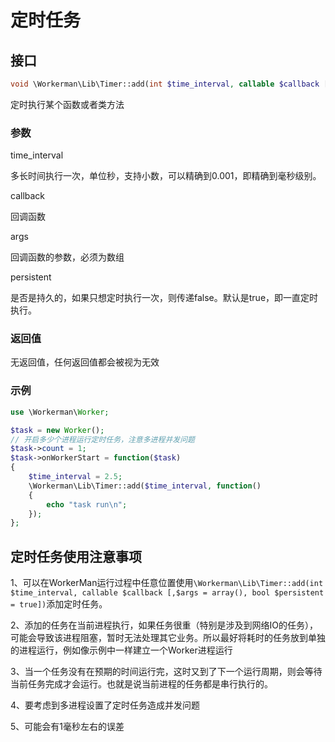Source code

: # 定时任务

## 接口
```php
void \Workerman\Lib\Timer::add(int $time_interval, callable $callback [,$args = array(), bool $persistent = true])
```
定时执行某个函数或者类方法

### 参数
time_interval

多长时间执行一次，单位秒，支持小数，可以精确到0.001，即精确到毫秒级别。


callback

回调函数

args

回调函数的参数，必须为数组

persistent

是否是持久的，如果只想定时执行一次，则传递false。默认是true，即一直定时执行。

### 返回值
无返回值，任何返回值都会被视为无效

### 示例
```php
use \Workerman\Worker;

$task = new Worker();
// 开启多少个进程运行定时任务，注意多进程并发问题
$task->count = 1;
$task->onWorkerStart = function($task)
{
    $time_interval = 2.5;
    \Workerman\Lib\Timer::add($time_interval, function()
    {
        echo "task run\n";
    });
};

```


## 定时任务使用注意事项
1、可以在WorkerMan运行过程中任意位置使用```\Workerman\Lib\Timer::add(int $time_interval, callable $callback [,$args = array(), bool $persistent = true])```添加定时任务。

2、添加的任务在当前进程执行，如果任务很重（特别是涉及到网络IO的任务），可能会导致该进程阻塞，暂时无法处理其它业务。所以最好将耗时的任务放到单独的进程运行，例如像示例中一样建立一个Worker进程运行

3、当一个任务没有在预期的时间运行完，这时又到了下一个运行周期，则会等待当前任务完成才会运行。也就是说当前进程的任务都是串行执行的。

4、要考虑到多进程设置了定时任务造成并发问题

5、可能会有1毫秒左右的误差
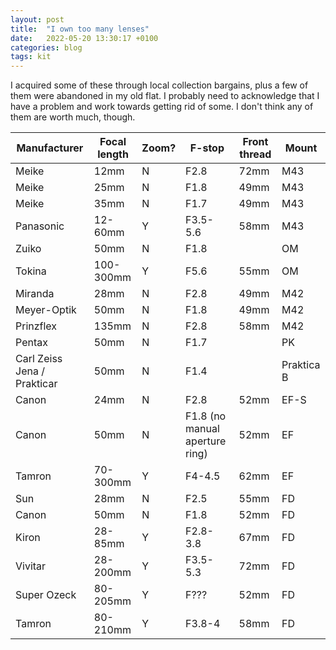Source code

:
 ```yaml
---
layout: post
title:  "I own too many lenses"
date:   2022-05-20 13:30:17 +0100
categories: blog
tags: kit
---
```


I acquired some of these through local collection bargains, plus a few of them were abandoned in my old flat. I probably need to acknowledge that I have a problem and work towards getting rid of some. I don't think any of them are worth much, though.

| Manufacturer | Focal length   | Zoom? | F-stop   | Front thread | Mount |
| ------------ | -------------- | ----- | ------   | -----------  | ----- |
| Meike        | 12mm           | N     | F2.8     | 72mm         | M43   |
| Meike        | 25mm           | N     | F1.8     | 49mm   | M43   |
| Meike        | 35mm           | N     | F1.7     | 49mm   | M43   |
| Panasonic    | 12-60mm        | Y     | F3.5-5.6 | 58mm   | M43   |
| Zuiko        | 50mm           | N     | F1.8     |        | OM    |
| Tokina       | 100-300mm      | Y     | F5.6     | 55mm   | OM    |
| Miranda      | 28mm           | N     | F2.8     | 49mm   | M42   |
| Meyer-Optik  | 50mm           | N     | F1.8     | 49mm   | M42   |
| Prinzflex    | 135mm          | N     | F2.8     | 58mm   | M42   |
| Pentax       | 50mm           | N     | F1.7     |        | PK    |
| Carl Zeiss Jena / Prakticar | 50mm | N | F1.4    |   | Praktica B |
| Canon        | 24mm           | N     | F2.8     | 52mm   | EF-S  |
| Canon        | 50mm           | N     | F1.8 (no manual aperture ring) | 52mm   | EF    |
| Tamron       | 70-300mm       | Y     | F4-4.5   | 62mm   | EF    |
| Sun          | 28mm           | N     | F2.5     | 55mm   | FD    |
| Canon        | 50mm           | N     | F1.8     | 52mm   | FD    |
| Kiron        | 28-85mm        | Y     | F2.8-3.8 | 67mm   | FD    |
| Vivitar      | 28-200mm       | Y     | F3.5-5.3 | 72mm   | FD    |
| Super Ozeck  | 80-205mm       | Y     | F???     | 52mm   | FD    |
| Tamron       | 80-210mm       | Y     | F3.8-4   | 58mm   | FD    |
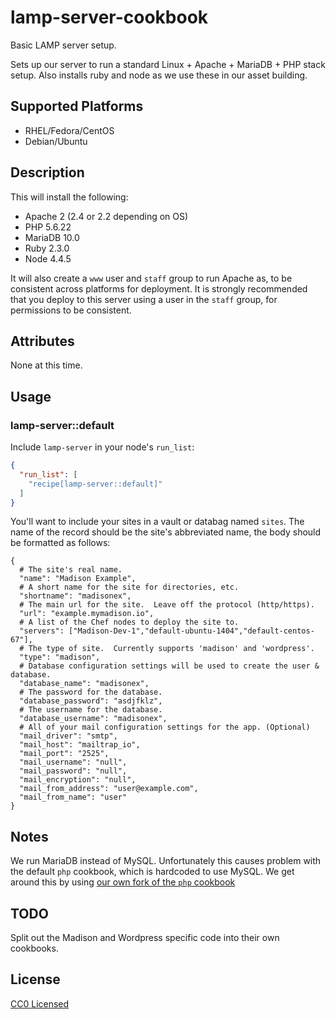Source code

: # lamp-server-cookbook

Basic LAMP server setup.

Sets up our server to run a standard Linux + Apache + MariaDB + PHP stack setup.
Also installs ruby and node as we use these in our asset building.

## Supported Platforms

* RHEL/Fedora/CentOS
* Debian/Ubuntu

## Description

This will install the following:

* Apache 2 (2.4 or 2.2 depending on OS)
* PHP 5.6.22
* MariaDB 10.0
* Ruby 2.3.0
* Node 4.4.5

It will also create a `www` user and `staff` group to run Apache as, to be
consistent across platforms for deployment.  It is strongly recommended that
you deploy to this server using a user in the `staff` group, for permissions to
be consistent.

## Attributes

None at this time.

## Usage

### lamp-server::default

Include `lamp-server` in your node's `run_list`:

```json
{
  "run_list": [
    "recipe[lamp-server::default]"
  ]
}
```

You'll want to include your sites in a vault or databag named `sites`. The name
of the record should be the site's abbreviated name, the body should be formatted
as follows:

```
{
  # The site's real name.
  "name": "Madison Example",
  # A short name for the site for directories, etc.
  "shortname": "madisonex",
  # The main url for the site.  Leave off the protocol (http/https).
  "url": "example.mymadison.io",
  # A list of the Chef nodes to deploy the site to.
  "servers": ["Madison-Dev-1","default-ubuntu-1404","default-centos-67"],
  # The type of site.  Currently supports 'madison' and 'wordpress'.
  "type": "madison",
  # Database configuration settings will be used to create the user & database.
  "database_name": "madisonex",
  # The password for the database.
  "database_password": "asdjfklz",
  # The username for the database.
  "database_username": "madisonex",
  # All of your mail configuration settings for the app. (Optional)
  "mail_driver": "smtp",
  "mail_host": "mailtrap_io",
  "mail_port": "2525",
  "mail_username": "null",
  "mail_password": "null",
  "mail_encryption": "null",
  "mail_from_address": "user@example.com",
  "mail_from_name": "user"
}
```

## Notes

We run MariaDB instead of MySQL.  Unfortunately this causes problem
with the default `php` cookbook, which is hardcoded to use MySQL.
We get around this by using [our own fork of the `php` cookbook](https://github.com/opengovfoundation/cookbook-php)

## TODO

Split out the Madison and Wordpress specific code into their own cookbooks.

## License

[CC0 Licensed](https://creativecommons.org/publicdomain/zero/1.0/)
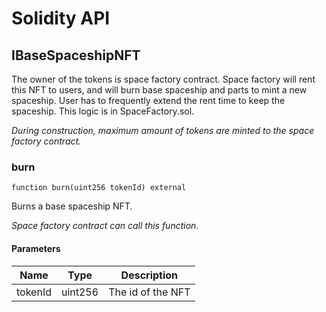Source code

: # Solidity API

## IBaseSpaceshipNFT

The owner of the tokens is space factory contract.
Space factory will rent this NFT to users, and will burn base spaceship and parts to mint a new spaceship.
User has to frequently extend the rent time to keep the spaceship. This logic is in SpaceFactory.sol.

_During construction, maximum amount of tokens are minted to the space factory contract._

### burn

```solidity
function burn(uint256 tokenId) external
```

Burns a base spaceship NFT.

_Space factory contract can call this function._

#### Parameters

| Name | Type | Description |
| ---- | ---- | ----------- |
| tokenId | uint256 | The id of the NFT |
☆ ☆ ☆ ☆
Your goal:
Could you find every line in the records above that has the string "configuration" and copy it?

Exercise result:
  # Database configuration settings will be used to create the user & database.
  # All of your mail configuration settings for the app. (Optional)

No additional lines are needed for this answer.